Which accounts can hold cash?
|
ISA | JISA | CIA | CRA | CIB |
Cash |
✔ | ✔ | ✔ | ✔ | Partial |
For the CIB, whilst cash will be used to fund fees and charges, it will not be possible to select cash as an investible asset within the bond. Other cash funds, e.g. Blackrock cash, will continue to be available.
Automated cash management
To reduce the number of transactions on your client’s account and to make it easier for you to trade, we are introducing automated cash management functionality.
This will involve the platform selling a small amount of units and holding them as cash on your client’s account, typically every six months. This will begin straight after the move to the new platform and will make it easier for you to place other trades on your clients account whilst ensuring the process of paying fees and charges runs as smoothly as possible.
How does it work?
STEP 1 |
STEP 2 |
STEP 3 |
The platform will attempt to deduct adviser fees or charges that are due. |
Where cash is insufficient, the platform sells units to fund approximately six times the fee or charge due. |
Fees and charges will continue to be deducted from cash until there is insufficient cash to fund a full fee at which point step 2 will be repeated. |
*Includes adviser regular initial and ongoing fees, plus Old Mutual Wealth product/service charge.
0.33%
This is the average cash holding that will be held in the product cash account in the six month period for an investor, based on fees and charges each year for an adviser of 1% and Old Mutual Wealth 0.3%.
Many platforms mandate a cash balance of one to two percent of client assets.
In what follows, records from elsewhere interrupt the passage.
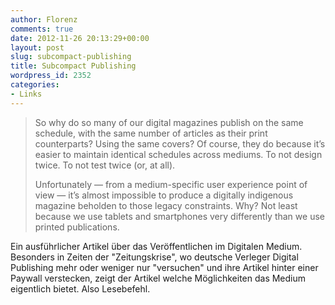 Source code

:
 ```yaml
---
author: Florenz
comments: true
date: 2012-11-26 20:13:29+00:00
layout: post
slug: subcompact-publishing
title: Subcompact Publishing
wordpress_id: 2352
categories:
- Links
---
```


> So why do so many of our digital magazines publish on the same schedule, with the same number of articles as their print counterparts? Using the same covers? Of course, they do because it’s easier to maintain identical schedules across mediums. To not design twice. To not test twice (or, at all).
> 
> Unfortunately — from a medium-specific user experience point of view — it’s almost impossible to produce a digitally indigenous magazine beholden to those legacy constraints. Why? Not least because we use tablets and smartphones very differently than we use printed publications.



Ein ausführlicher Artikel über das Veröffentlichen im Digitalen Medium. Besonders in Zeiten der "Zeitungskrise", wo deutsche Verleger Digital Publishing mehr oder weniger nur "versuchen" und ihre Artikel hinter einer Paywall verstecken, zeigt der Artikel welche Möglichkeiten das Medium eigentlich bietet. Also Lesebefehl.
Our approach ensures only a small amount of cash needs to be held by your client.
We will only sell units equivalent to a maximum of 0.75% of the value of an account at any one time.
Worried about cash drag? Don’t be!
On average clients will hold approximately three months' worth of fees and charges as cash. Analysis by our platform experts shows the effect of holding this cash is negligible, especially when applied across a diversified portfolio. See the second page of our cash management flyer for full details.
Funding income and regular withdrawals:
ISA and CIA:
- Assets will be sold proportionately (including cash and exchange traded investments) or you can choose specific assets to sell, including cash.
- Where a specific asset is selected, once the asset is depleted our system will default back to deducting from cash before then defaulting to proportional deductions (not including exchange traded investments), ensuring regular withdrawals are always paid.
CIB
- Assets will be sold proportionately (including cash) or you can choose specific assets to sell.
- Where a specific asset is selected, once the asset is depleted our system will deduct units from transactional cash, then proportionately in order to fund the payment. It is not possible to select cash specifically to fund income.
CRA
- Assets will be sold proportionately (including cash and exchange traded investments) or you can choose specific assets to sell, including cash.
- If you wish to fund income using specific assets, then you will need to ensure these assets are sufficient to cover your clients’ income payments. If the selected assets are insufficient, this could prevent the income payment being made.
- For tax efficient regular income options (TRIO), where a specific asset is selected, once the asset is depleted our system will default back to deducting proportional deductions (including cash but not including exchange traded investments), ensuring regular withdrawals are always paid.
- In addition, you will be able to specify specific assets for crystallisation and to fund tax free cash, where necessary.
More information on the income options available for the CRA can be found on our CRA webpage.
What else is changing on our new technology platform?
- If you have previously requested for regular withdrawals to be funded by unit deduction from your client’s ‘largest fund’, please be aware that on the new system these payments will be funded by deducting units proportionately across all assets held within the account or bond.
- As part of the move to the new technology platform, we will automatically move any holdings that are in cash deposit within an ISA or CIA into the account’s new cash account. This cash account will then be used as the primary source to pay any fees and charges (provided the cash holding is outside of a model portfolio).